[Stored data entries]:
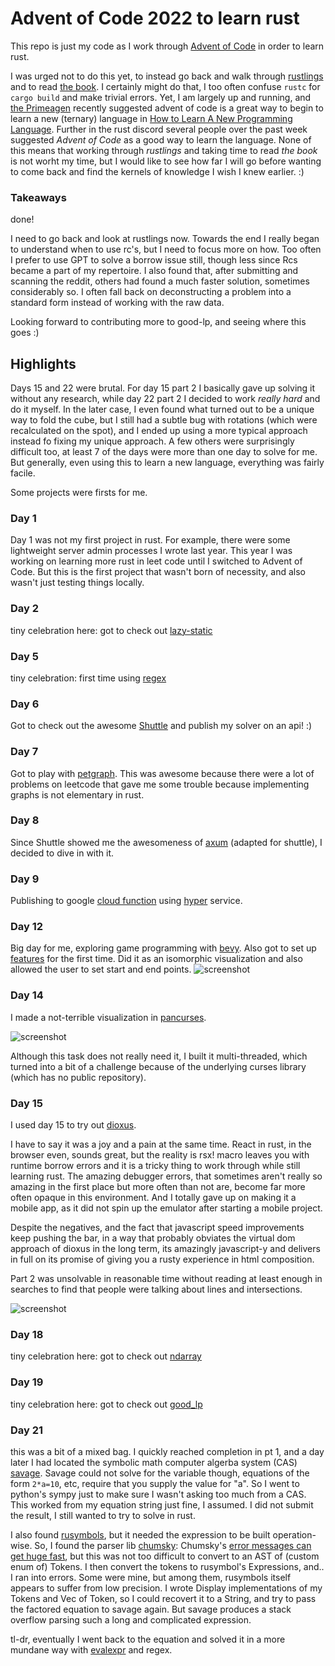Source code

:# Advent of Code 2022 to learn rust
This repo is just my code as I work through [Advent of Code](https://adventofcode.com/) in order to learn rust.

I was urged not to do this yet, to instead go back and walk through [rustlings](https://github.com/rust-lang/rustlings) and to read [the book](https://www.rust-lang.org/learn). I certainly might do that, I too often confuse `rustc` for `cargo build` and make trivial errors. Yet, I am largely up and running, and [the Primeagen](https://github.com/ThePrimeagen) recently suggested advent of code is a great way to begin to learn a new (ternary) language in [How to Learn A New Programming Language](https://youtu.be/E8cM12jRH7k). Further in the rust discord several people over the past week suggested _Advent of Code_ as a good way to learn the language. None of this means that working through _rustlings_ and taking time to read _the book_ is not worht my time, but I would like to see how far I will go before wanting to come back and find the kernels of knowledge I wish I knew earlier. :)

### Takeaways 
done!

I need to go back and look at rustlings now. Towards the end I really began to understand when to use rc's, but I need to focus more on how. Too often I prefer to use GPT to solve a borrow issue still, though less since Rcs became a part of my repertoire. I also found that, after submitting and scanning the reddit, others had found a much faster solution, sometimes considerably so. I often fall back on deconstructing a problem into a standard form instead of working with the raw data. 

Looking forward to contributing more to good-lp, and seeing where this goes :)

## Highlights

Days 15 and 22 were brutal. For day 15 part 2 I basically gave up solving it without any research, while day 22 part 2 I decided to work _really hard_ and do it myself. In the later case, I even found what turned out to be a unique way to fold the cube, but I still had a subtle bug with rotations (which were recalculated on the spot), and I ended up using a more typical approach instead fo fixing my unique approach. A few others were surprisingly difficult too, at least 7 of the days were more than one day to solve for me. But generally, even using this to learn a new language, everything was fairly facile. 

Some projects were firsts for me. 

### Day 1

Day 1 was not my first project in rust. For example, there were some lightweight server admin processes I wrote last year. This year I was working on learning more rust in leet code until I switched to Advent of Code. But this is the first project that wasn't born of necessity, and also wasn't just testing things locally.

### Day 2

tiny celebration here: got to check out [lazy-static](https://github.com/rust-lang-nursery/lazy-static.rs)

### Day 5

tiny celebration: first time using [regex](https://github.com/rust-lang/regex)

### Day 6

Got to check out the awesome [Shuttle](https://www.shuttle.rs/) and publish my solver on an api! :)

### Day 7

Got to play with [petgraph](https://github.com/petgraph/petgraph). This was awesome because there were a lot of problems on leetcode that gave me some trouble because implementing graphs is not elementary in rust.

### Day 8

Since Shuttle showed me the awesomeness of [axum](https://github.com/tokio-rs/axum) (adapted for shuttle), I decided to dive in with it.

### Day 9

Publishing to google [cloud function](https://cloud.google.com/run/docs/quickstarts/build-and-deploy/deploy-service-other-languages) using [hyper](https://github.com/hyperium/hyper) service.

### Day 12

Big day for me, exploring game programming with [bevy](https://bevyengine.org/). Also got to set up [features](https://doc.rust-lang.org/cargo/reference/features.html) for the first time. Did it as an isomorphic visualization and also allowed the user to set start and end points.
![screenshot](assets/day_12.png)

### Day 14

I made a not-terrible visualization in [pancurses](https://github.com/ihalila/pancurses).

![screenshot](assets/day_14.png)

Although this task does not really need it, I built it multi-threaded, which turned into a bit of a challenge because of the underlying curses library (which has no public repository).

### Day 15

I used day 15 to try out [dioxus](https://dioxuslabs.com/). 

I have to say it was a joy and a pain at the same time. React in rust, in the browser even, sounds great, but the reality is rsx! macro leaves you with runtime borrow errors and it is a tricky thing to work through while still learning rust. The amazing debugger errors, that sometimes aren't really so amazing in the first place but more often than not are, become far more often opaque in this environment. And I totally gave up on making it a mobile app, as it did not spin up the emulator after starting a mobile project.

Despite the negatives, and the fact that javascript speed improvements keep pushing the bar, in a way that probably obviates the virtual dom approach of dioxus in the long term, its amazingly javascript-y and delivers in full on its promise of giving you a rusty experience in html composition.

Part 2 was unsolvable in reasonable time without reading at least enough in searches to find that people were talking about lines and intersections.

![screenshot](assets/day_15.png)

### Day 18

tiny celebration here: got to check out [ndarray](https://github.com/ndarray/ndarray)

### Day 19

tiny celebration here: got to check out [good_lp](https://github.com/rust-or/good_lp)

### Day 21

this was a bit of a mixed bag. I quickly reached completion in pt 1, and a day later I had located the symbolic math computer algerba system (CAS) [savage](https://github.com/p-e-w/savage). Savage could not solve for the variable though, equations of the form `2*a=10`, etc, require that you supply the value for "a". So I went to python's sympy just to make sure I wasn't asking too much from a CAS. This worked from my equation string just fine, I assumed. I did not submit the result, I still wanted to try to solve in rust. 

I also found [rusymbols](https://github.com/simensgreen/rusymbols), but it needed the expression to be built operation-wise. So, I found the parser lib [chumsky](https://github.com/zesterer/chumsky): Chumsky's [error messages can get huge fast](https://github.com/zesterer/chumsky/issues/485), but this was not too difficult to convert to an AST of (custom enum of) Tokens. I then convert the tokens to rusymbol's Expressions, and.. I ran into errors. Some were mine, but among them, rusymbols itself appears to suffer from low precision.  I wrote Display implementations of my Tokens and Vec of Token, so I could recovert it to a String, and try to pass the factored equation to savage again. But savage produces a stack overflow parsing such a long and complicated expression.  

tl-dr, eventually I went back to the equation and solved it in a more mundane way with [evalexpr](https://docs.rs/evalexpr/latest/evalexpr/) and regex.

[Instructions for the task]: A single number, please: how many lines in the data above contain the string "shuttle"?

[Task output]: 2